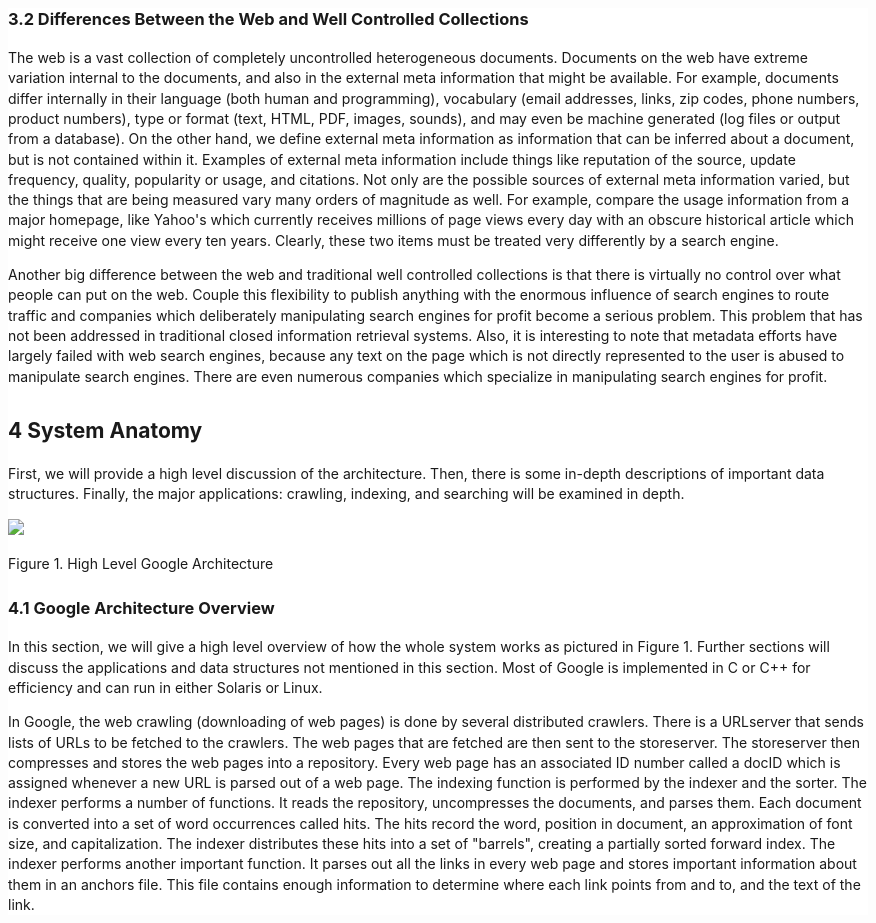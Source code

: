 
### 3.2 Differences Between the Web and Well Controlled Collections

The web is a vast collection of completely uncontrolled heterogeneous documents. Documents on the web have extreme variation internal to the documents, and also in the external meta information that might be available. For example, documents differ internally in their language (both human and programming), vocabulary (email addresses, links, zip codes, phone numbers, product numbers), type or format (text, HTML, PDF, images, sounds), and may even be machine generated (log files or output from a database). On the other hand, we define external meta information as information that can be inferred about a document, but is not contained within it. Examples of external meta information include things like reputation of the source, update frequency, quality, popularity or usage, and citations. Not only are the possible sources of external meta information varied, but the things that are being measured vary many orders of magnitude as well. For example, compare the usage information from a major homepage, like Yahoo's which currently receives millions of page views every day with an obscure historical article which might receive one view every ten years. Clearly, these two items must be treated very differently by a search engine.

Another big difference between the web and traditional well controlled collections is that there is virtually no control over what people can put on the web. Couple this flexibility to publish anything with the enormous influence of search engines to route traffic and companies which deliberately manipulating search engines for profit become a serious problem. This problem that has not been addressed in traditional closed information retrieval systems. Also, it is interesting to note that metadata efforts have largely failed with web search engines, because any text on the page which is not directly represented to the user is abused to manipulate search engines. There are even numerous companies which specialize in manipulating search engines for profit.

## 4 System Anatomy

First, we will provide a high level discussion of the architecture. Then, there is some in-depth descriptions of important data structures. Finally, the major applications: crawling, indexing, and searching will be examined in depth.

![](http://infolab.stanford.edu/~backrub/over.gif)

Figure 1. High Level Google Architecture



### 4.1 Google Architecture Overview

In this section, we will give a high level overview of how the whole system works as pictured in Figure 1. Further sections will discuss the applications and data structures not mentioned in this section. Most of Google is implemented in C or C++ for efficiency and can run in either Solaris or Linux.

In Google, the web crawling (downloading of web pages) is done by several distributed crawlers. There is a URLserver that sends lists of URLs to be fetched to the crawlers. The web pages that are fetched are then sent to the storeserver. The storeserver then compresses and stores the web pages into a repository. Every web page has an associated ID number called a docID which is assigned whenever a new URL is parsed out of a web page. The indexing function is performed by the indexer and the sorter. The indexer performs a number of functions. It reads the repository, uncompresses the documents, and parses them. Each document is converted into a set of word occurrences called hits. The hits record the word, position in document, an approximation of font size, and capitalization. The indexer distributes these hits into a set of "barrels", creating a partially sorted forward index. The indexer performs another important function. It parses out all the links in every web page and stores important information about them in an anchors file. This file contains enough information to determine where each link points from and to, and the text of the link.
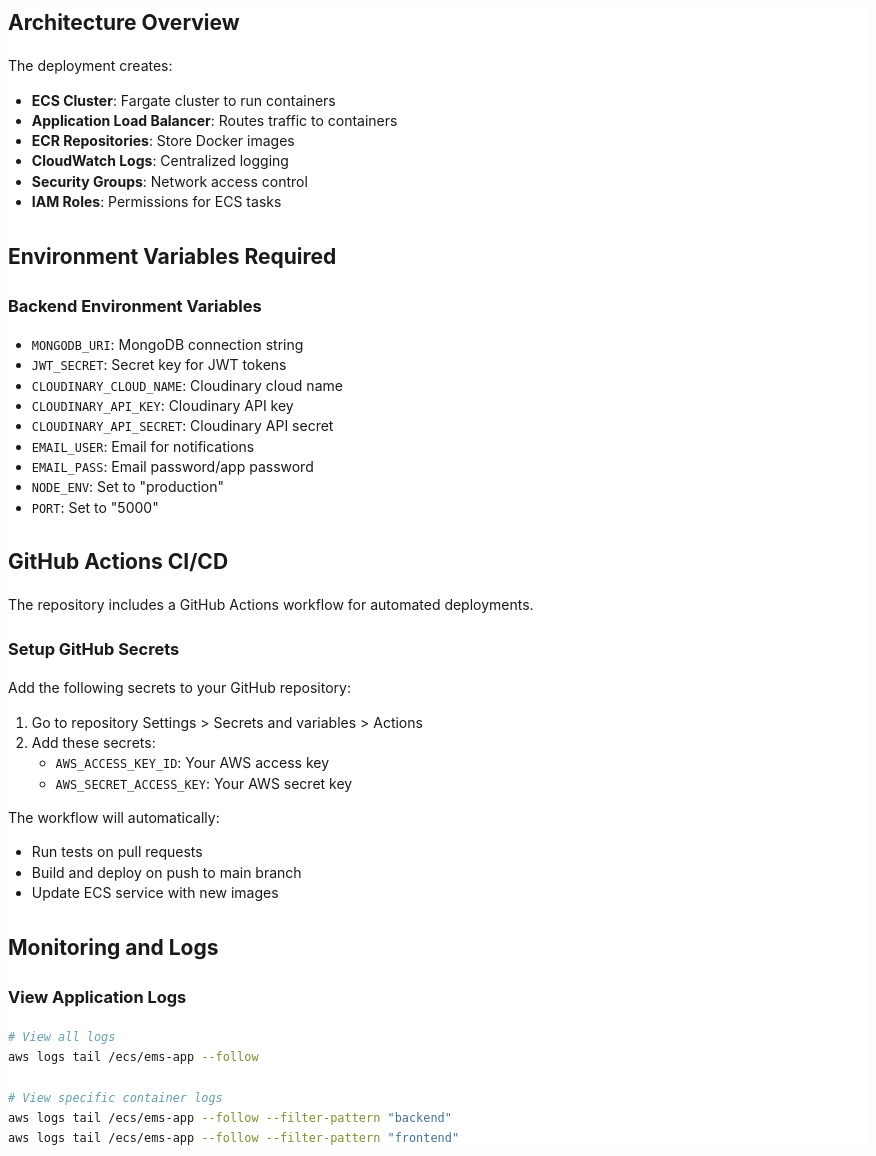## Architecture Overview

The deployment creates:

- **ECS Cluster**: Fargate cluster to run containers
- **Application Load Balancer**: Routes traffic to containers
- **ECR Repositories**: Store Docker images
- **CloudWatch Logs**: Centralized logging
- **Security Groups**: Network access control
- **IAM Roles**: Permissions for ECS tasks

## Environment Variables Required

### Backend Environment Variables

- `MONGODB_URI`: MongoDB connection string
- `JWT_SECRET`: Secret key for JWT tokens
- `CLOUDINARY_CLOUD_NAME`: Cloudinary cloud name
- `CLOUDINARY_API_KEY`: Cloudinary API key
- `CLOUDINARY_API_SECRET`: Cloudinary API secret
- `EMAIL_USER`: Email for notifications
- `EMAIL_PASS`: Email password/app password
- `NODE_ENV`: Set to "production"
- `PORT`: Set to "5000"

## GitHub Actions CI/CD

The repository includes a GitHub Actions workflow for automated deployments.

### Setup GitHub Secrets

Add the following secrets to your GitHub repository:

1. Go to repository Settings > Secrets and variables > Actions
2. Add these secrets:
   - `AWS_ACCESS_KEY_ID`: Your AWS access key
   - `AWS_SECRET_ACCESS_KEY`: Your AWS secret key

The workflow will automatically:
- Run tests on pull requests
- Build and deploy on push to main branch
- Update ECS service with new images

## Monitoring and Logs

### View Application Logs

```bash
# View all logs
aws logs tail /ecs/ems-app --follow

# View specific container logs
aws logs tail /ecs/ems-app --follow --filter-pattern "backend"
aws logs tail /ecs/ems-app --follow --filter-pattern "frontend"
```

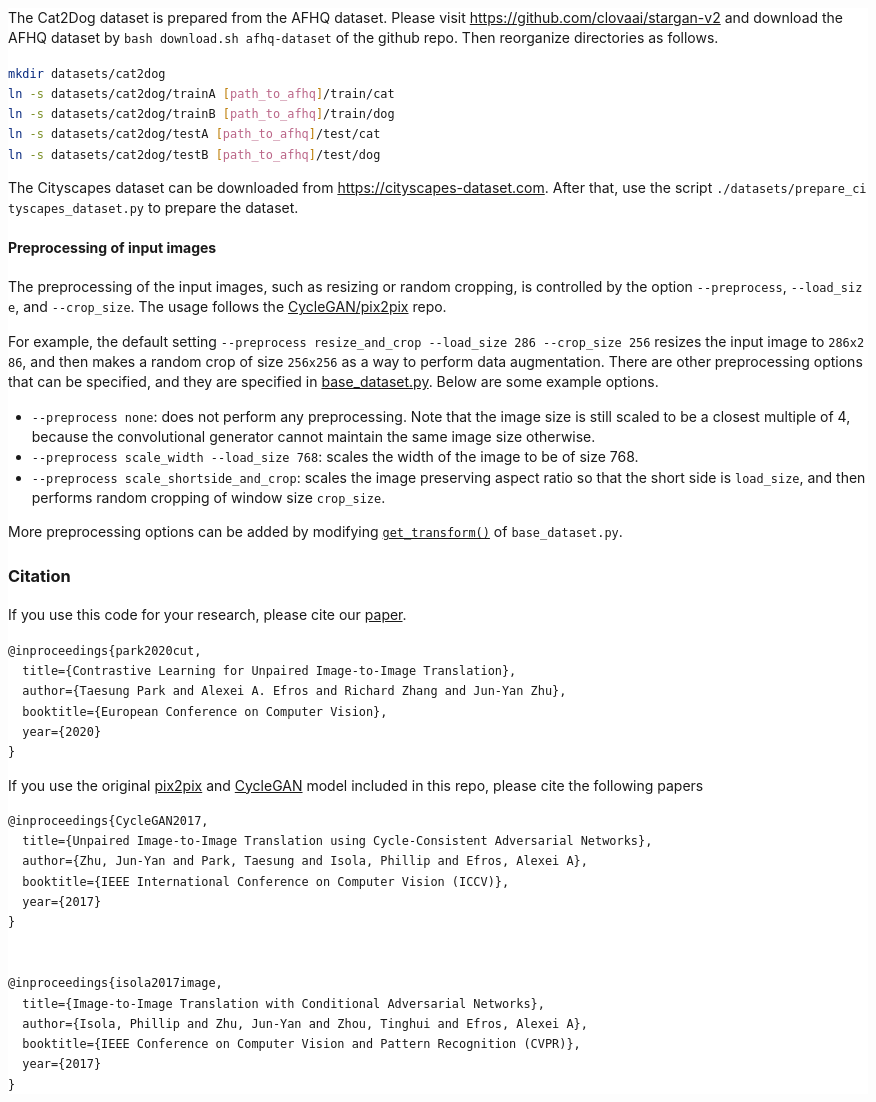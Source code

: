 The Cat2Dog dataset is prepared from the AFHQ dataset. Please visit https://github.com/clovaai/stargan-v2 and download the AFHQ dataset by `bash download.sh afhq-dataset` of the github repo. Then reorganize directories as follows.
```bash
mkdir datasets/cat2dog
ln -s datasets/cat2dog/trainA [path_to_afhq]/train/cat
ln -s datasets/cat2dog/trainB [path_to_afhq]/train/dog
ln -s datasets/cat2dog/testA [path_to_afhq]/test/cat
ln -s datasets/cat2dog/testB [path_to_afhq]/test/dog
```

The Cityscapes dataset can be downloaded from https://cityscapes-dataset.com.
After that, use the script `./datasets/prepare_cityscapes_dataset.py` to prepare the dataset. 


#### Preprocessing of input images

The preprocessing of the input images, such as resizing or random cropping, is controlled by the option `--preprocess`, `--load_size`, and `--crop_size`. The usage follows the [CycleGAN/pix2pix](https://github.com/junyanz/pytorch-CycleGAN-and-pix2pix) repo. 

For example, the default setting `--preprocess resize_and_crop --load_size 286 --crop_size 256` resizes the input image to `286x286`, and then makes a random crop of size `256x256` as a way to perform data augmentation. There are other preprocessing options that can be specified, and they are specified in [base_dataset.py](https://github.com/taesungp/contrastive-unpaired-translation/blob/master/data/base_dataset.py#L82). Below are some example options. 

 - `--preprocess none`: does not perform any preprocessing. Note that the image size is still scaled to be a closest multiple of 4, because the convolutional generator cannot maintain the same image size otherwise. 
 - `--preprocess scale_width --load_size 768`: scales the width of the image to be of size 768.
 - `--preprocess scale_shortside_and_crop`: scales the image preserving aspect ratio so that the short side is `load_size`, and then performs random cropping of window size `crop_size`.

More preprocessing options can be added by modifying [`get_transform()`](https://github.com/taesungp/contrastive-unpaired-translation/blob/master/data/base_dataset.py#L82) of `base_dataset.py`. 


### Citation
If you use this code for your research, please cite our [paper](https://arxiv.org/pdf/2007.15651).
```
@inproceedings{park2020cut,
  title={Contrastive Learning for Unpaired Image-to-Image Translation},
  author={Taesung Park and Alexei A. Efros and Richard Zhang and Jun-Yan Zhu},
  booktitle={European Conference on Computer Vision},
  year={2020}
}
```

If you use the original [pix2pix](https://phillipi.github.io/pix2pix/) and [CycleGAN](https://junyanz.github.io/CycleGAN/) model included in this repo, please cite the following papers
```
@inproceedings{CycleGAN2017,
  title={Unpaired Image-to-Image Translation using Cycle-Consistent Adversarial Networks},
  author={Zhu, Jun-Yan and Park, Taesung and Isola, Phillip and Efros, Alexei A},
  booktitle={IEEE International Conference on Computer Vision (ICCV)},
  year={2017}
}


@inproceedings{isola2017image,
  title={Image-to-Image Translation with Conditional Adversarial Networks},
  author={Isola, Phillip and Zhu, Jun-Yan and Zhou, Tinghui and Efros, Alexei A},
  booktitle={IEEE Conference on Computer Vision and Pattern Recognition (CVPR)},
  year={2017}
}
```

§ **TASK DIRECTIONS**:
Every entry above, pictures excluded, needs to be duplicated exactly.

§ **PROBLEM SOLUTION**:
Source code

: 
### 3.2 Differences Between the Web and Well Controlled Collections

The web is a vast collection of completely uncontrolled heterogeneous documents. Documents on the web have extreme variation internal to the documents, and also in the external meta information that might be available. For example, documents differ internally in their language (both human and programming), vocabulary (email addresses, links, zip codes, phone numbers, product numbers), type or format (text, HTML, PDF, images, sounds), and may even be machine generated (log files or output from a database). On the other hand, we define external meta information as information that can be inferred about a document, but is not contained within it. Examples of external meta information include things like reputation of the source, update frequency, quality, popularity or usage, and citations. Not only are the possible sources of external meta information varied, but the things that are being measured vary many orders of magnitude as well. For example, compare the usage information from a major homepage, like Yahoo's which currently receives millions of page views every day with an obscure historical article which might receive one view every ten years. Clearly, these two items must be treated very differently by a search engine.

Another big difference between the web and traditional well controlled collections is that there is virtually no control over what people can put on the web. Couple this flexibility to publish anything with the enormous influence of search engines to route traffic and companies which deliberately manipulating search engines for profit become a serious problem. This problem that has not been addressed in traditional closed information retrieval systems. Also, it is interesting to note that metadata efforts have largely failed with web search engines, because any text on the page which is not directly represented to the user is abused to manipulate search engines. There are even numerous companies which specialize in manipulating search engines for profit.

## 4 System Anatomy

First, we will provide a high level discussion of the architecture. Then, there is some in-depth descriptions of important data structures. Finally, the major applications: crawling, indexing, and searching will be examined in depth.

![](http://infolab.stanford.edu/~backrub/over.gif)

Figure 1. High Level Google Architecture



### 4.1 Google Architecture Overview

In this section, we will give a high level overview of how the whole system works as pictured in Figure 1. Further sections will discuss the applications and data structures not mentioned in this section. Most of Google is implemented in C or C++ for efficiency and can run in either Solaris or Linux.

In Google, the web crawling (downloading of web pages) is done by several distributed crawlers. There is a URLserver that sends lists of URLs to be fetched to the crawlers. The web pages that are fetched are then sent to the storeserver. The storeserver then compresses and stores the web pages into a repository. Every web page has an associated ID number called a docID which is assigned whenever a new URL is parsed out of a web page. The indexing function is performed by the indexer and the sorter. The indexer performs a number of functions. It reads the repository, uncompresses the documents, and parses them. Each document is converted into a set of word occurrences called hits. The hits record the word, position in document, an approximation of font size, and capitalization. The indexer distributes these hits into a set of "barrels", creating a partially sorted forward index. The indexer performs another important function. It parses out all the links in every web page and stores important information about them in an anchors file. This file contains enough information to determine where each link points from and to, and the text of the link.
## Architecture Overview

The deployment creates:

- **ECS Cluster**: Fargate cluster to run containers
- **Application Load Balancer**: Routes traffic to containers
- **ECR Repositories**: Store Docker images
- **CloudWatch Logs**: Centralized logging
- **Security Groups**: Network access control
- **IAM Roles**: Permissions for ECS tasks

## Environment Variables Required

### Backend Environment Variables

- `MONGODB_URI`: MongoDB connection string
- `JWT_SECRET`: Secret key for JWT tokens
- `CLOUDINARY_CLOUD_NAME`: Cloudinary cloud name
- `CLOUDINARY_API_KEY`: Cloudinary API key
- `CLOUDINARY_API_SECRET`: Cloudinary API secret
- `EMAIL_USER`: Email for notifications
- `EMAIL_PASS`: Email password/app password
- `NODE_ENV`: Set to "production"
- `PORT`: Set to "5000"

## GitHub Actions CI/CD

The repository includes a GitHub Actions workflow for automated deployments.

### Setup GitHub Secrets

Add the following secrets to your GitHub repository:

1. Go to repository Settings > Secrets and variables > Actions
2. Add these secrets:
   - `AWS_ACCESS_KEY_ID`: Your AWS access key
   - `AWS_SECRET_ACCESS_KEY`: Your AWS secret key

The workflow will automatically:
- Run tests on pull requests
- Build and deploy on push to main branch
- Update ECS service with new images

## Monitoring and Logs

### View Application Logs

```bash
# View all logs
aws logs tail /ecs/ems-app --follow

# View specific container logs
aws logs tail /ecs/ems-app --follow --filter-pattern "backend"
aws logs tail /ecs/ems-app --follow --filter-pattern "frontend"
```

Source code

: The Cat2Dog dataset is prepared from the AFHQ dataset. Please visit https://github.com/clovaai/stargan-v2 and download the AFHQ dataset by `bash download.sh afhq-dataset` of the github repo. Then reorganize directories as follows.
```bash
mkdir datasets/cat2dog
ln -s datasets/cat2dog/trainA [path_to_afhq]/train/cat
ln -s datasets/cat2dog/trainB [path_to_afhq]/train/dog
ln -s datasets/cat2dog/testA [path_to_afhq]/test/cat
ln -s datasets/cat2dog/testB [path_to_afhq]/test/dog
```

The Cityscapes dataset can be downloaded from https://cityscapes-dataset.com.
After that, use the script `./datasets/prepare_cityscapes_dataset.py` to prepare the dataset. 


#### Preprocessing of input images

The preprocessing of the input images, such as resizing or random cropping, is controlled by the option `--preprocess`, `--load_size`, and `--crop_size`. The usage follows the [CycleGAN/pix2pix](https://github.com/junyanz/pytorch-CycleGAN-and-pix2pix) repo. 

For example, the default setting `--preprocess resize_and_crop --load_size 286 --crop_size 256` resizes the input image to `286x286`, and then makes a random crop of size `256x256` as a way to perform data augmentation. There are other preprocessing options that can be specified, and they are specified in [base_dataset.py](https://github.com/taesungp/contrastive-unpaired-translation/blob/master/data/base_dataset.py#L82). Below are some example options. 

 - `--preprocess none`: does not perform any preprocessing. Note that the image size is still scaled to be a closest multiple of 4, because the convolutional generator cannot maintain the same image size otherwise. 
 - `--preprocess scale_width --load_size 768`: scales the width of the image to be of size 768.
 - `--preprocess scale_shortside_and_crop`: scales the image preserving aspect ratio so that the short side is `load_size`, and then performs random cropping of window size `crop_size`.

More preprocessing options can be added by modifying [`get_transform()`](https://github.com/taesungp/contrastive-unpaired-translation/blob/master/data/base_dataset.py#L82) of `base_dataset.py`. 


### Citation
If you use this code for your research, please cite our [paper](https://arxiv.org/pdf/2007.15651).
```
@inproceedings{park2020cut,
  title={Contrastive Learning for Unpaired Image-to-Image Translation},
  author={Taesung Park and Alexei A. Efros and Richard Zhang and Jun-Yan Zhu},
  booktitle={European Conference on Computer Vision},
  year={2020}
}
```

If you use the original [pix2pix](https://phillipi.github.io/pix2pix/) and [CycleGAN](https://junyanz.github.io/CycleGAN/) model included in this repo, please cite the following papers
```
@inproceedings{CycleGAN2017,
  title={Unpaired Image-to-Image Translation using Cycle-Consistent Adversarial Networks},
  author={Zhu, Jun-Yan and Park, Taesung and Isola, Phillip and Efros, Alexei A},
  booktitle={IEEE International Conference on Computer Vision (ICCV)},
  year={2017}
}


@inproceedings{isola2017image,
  title={Image-to-Image Translation with Conditional Adversarial Networks},
  author={Isola, Phillip and Zhu, Jun-Yan and Zhou, Tinghui and Efros, Alexei A},
  booktitle={IEEE Conference on Computer Vision and Pattern Recognition (CVPR)},
  year={2017}
}
```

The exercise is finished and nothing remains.